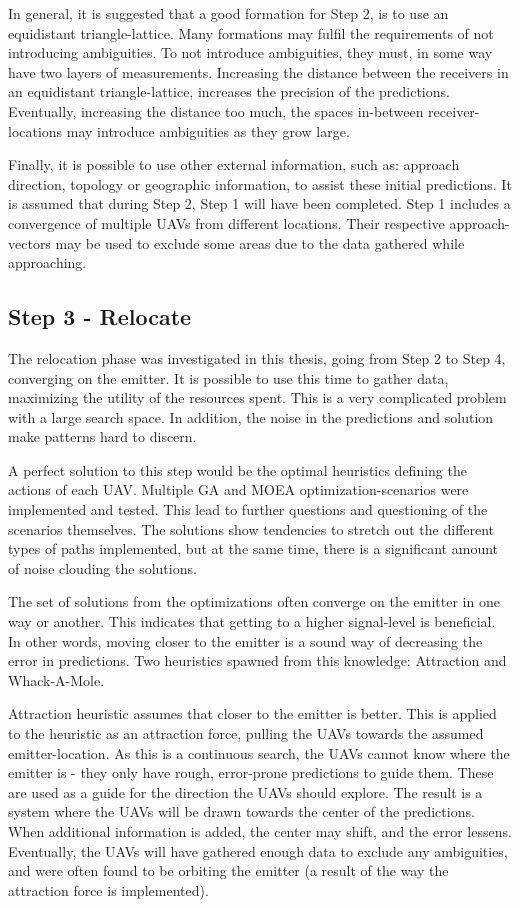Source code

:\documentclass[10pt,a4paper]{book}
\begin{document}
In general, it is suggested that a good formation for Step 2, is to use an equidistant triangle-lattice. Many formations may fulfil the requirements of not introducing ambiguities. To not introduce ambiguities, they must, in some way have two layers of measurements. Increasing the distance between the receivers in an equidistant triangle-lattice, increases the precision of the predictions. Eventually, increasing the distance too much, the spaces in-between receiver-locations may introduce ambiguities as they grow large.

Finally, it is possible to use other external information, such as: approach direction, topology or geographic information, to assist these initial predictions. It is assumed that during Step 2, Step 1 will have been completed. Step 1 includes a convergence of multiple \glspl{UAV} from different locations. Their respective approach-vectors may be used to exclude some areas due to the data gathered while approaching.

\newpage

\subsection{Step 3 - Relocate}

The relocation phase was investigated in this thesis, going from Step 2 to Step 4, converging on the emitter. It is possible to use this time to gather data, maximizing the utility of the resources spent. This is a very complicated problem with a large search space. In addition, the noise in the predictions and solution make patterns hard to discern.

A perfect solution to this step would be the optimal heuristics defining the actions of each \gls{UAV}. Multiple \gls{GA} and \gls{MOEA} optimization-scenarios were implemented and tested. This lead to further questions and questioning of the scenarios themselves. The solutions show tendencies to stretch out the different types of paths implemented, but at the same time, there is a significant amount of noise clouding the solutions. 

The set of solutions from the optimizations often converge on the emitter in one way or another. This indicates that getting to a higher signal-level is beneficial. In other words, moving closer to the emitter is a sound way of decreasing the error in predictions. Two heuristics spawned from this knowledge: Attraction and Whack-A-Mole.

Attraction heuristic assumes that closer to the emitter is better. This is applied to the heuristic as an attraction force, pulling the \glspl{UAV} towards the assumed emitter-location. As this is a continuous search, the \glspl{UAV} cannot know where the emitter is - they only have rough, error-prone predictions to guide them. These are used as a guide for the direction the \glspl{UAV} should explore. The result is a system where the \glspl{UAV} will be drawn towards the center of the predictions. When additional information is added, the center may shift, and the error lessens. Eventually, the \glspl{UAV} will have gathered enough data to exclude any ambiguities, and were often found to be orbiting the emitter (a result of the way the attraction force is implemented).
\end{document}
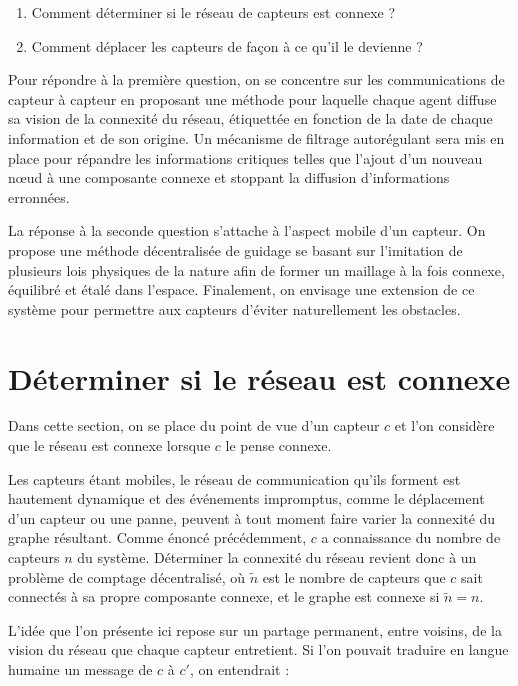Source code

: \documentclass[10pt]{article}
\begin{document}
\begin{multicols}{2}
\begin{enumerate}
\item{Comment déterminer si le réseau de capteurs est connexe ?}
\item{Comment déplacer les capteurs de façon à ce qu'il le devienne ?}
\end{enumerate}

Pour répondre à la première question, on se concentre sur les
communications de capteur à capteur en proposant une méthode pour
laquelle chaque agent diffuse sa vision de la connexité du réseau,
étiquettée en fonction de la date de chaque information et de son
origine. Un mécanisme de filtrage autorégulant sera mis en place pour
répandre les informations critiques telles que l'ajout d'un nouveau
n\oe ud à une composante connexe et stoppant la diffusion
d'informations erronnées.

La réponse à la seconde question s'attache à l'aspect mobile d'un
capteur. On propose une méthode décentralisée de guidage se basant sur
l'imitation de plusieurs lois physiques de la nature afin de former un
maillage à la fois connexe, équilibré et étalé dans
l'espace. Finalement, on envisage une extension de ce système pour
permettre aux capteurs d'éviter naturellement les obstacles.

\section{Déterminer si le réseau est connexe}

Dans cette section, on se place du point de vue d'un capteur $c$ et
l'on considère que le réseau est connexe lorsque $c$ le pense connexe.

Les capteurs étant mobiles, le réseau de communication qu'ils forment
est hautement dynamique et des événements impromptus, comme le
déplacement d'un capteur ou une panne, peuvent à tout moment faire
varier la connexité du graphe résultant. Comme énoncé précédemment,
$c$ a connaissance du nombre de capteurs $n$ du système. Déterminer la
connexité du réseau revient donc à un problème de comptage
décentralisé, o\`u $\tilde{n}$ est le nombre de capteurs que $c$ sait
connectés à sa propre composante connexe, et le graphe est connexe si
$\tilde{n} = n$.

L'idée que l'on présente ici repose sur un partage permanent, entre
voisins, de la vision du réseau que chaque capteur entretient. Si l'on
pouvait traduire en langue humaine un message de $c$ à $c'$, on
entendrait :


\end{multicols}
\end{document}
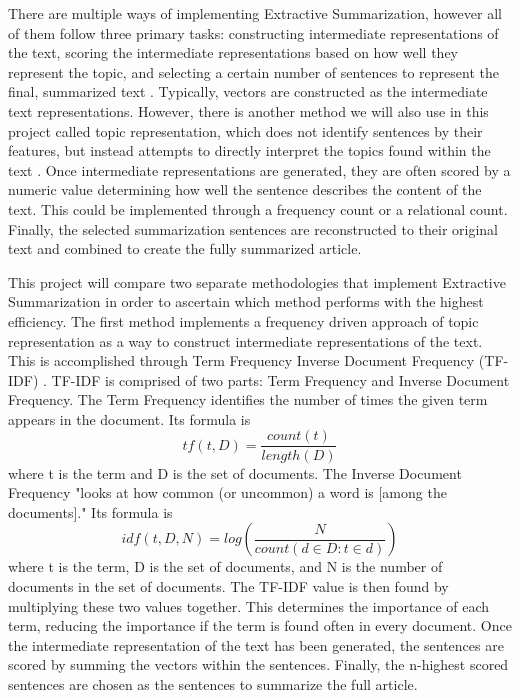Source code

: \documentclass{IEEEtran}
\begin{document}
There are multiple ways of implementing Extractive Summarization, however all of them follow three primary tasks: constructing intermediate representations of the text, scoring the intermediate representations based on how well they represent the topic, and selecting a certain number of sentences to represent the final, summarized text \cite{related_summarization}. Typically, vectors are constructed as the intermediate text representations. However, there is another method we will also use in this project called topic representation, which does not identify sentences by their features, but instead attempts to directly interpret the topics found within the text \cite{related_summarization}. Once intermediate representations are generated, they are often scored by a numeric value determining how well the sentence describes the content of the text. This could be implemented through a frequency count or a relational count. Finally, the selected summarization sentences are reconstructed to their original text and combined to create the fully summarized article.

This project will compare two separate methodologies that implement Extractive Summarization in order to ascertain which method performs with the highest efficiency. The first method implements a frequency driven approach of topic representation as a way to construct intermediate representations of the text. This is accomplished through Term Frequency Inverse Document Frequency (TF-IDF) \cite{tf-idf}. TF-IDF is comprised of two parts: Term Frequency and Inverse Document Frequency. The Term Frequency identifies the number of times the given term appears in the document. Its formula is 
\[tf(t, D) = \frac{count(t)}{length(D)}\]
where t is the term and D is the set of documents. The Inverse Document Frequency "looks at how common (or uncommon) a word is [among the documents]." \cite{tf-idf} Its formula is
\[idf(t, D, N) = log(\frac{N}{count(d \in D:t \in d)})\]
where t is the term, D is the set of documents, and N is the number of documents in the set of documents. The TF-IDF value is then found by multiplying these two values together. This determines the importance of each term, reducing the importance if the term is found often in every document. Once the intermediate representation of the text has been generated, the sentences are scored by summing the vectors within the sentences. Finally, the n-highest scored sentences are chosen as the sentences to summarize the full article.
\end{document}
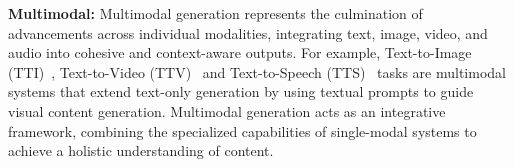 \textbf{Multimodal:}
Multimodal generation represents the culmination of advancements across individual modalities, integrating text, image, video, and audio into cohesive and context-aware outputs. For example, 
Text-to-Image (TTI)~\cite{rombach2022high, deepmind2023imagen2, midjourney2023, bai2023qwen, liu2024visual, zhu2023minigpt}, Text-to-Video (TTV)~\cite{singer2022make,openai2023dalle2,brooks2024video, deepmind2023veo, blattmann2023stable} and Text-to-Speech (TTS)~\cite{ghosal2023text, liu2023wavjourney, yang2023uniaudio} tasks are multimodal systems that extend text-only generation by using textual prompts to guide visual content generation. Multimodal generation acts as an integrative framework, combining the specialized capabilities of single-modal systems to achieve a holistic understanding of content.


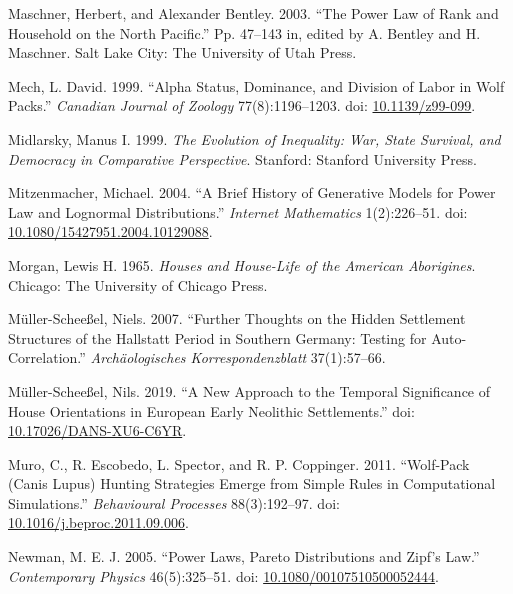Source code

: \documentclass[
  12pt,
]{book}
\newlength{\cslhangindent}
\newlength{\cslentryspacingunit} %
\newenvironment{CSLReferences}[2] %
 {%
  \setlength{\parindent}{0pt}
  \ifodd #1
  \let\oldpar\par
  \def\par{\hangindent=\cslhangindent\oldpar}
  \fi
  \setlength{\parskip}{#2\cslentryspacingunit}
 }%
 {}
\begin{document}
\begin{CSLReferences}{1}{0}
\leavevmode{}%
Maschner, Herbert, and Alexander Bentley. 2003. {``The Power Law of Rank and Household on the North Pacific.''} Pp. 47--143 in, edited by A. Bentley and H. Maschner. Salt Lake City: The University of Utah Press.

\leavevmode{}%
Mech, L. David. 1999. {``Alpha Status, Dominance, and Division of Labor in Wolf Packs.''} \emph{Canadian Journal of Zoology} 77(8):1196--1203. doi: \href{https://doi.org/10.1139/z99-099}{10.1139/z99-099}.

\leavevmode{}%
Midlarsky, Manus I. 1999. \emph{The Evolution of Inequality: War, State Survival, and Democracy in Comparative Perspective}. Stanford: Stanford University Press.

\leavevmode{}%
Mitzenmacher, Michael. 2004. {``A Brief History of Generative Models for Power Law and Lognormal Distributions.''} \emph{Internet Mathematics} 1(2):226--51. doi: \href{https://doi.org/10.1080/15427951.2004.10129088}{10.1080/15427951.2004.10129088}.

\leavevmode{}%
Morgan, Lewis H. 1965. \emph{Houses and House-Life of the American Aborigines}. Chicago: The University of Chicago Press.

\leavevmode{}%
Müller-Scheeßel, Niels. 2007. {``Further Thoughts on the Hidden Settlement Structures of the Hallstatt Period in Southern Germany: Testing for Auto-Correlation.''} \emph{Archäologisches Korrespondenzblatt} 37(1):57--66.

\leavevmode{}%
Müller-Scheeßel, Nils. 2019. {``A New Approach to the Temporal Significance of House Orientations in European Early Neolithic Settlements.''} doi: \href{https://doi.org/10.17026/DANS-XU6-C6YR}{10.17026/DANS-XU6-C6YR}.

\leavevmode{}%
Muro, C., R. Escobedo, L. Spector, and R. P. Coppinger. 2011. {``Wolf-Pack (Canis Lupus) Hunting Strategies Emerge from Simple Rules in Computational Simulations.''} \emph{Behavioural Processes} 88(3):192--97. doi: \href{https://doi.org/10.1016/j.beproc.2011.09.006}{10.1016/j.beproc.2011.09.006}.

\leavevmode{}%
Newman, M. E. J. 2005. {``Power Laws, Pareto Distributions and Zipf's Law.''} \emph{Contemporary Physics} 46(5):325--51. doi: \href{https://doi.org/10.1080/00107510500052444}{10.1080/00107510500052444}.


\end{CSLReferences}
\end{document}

Task to complete: For each line of the entries that includes "cslhangindent", show that line.

Task result:
\newlength{\cslhangindent}
  \def\par{\hangindent=\cslhangindent\oldpar}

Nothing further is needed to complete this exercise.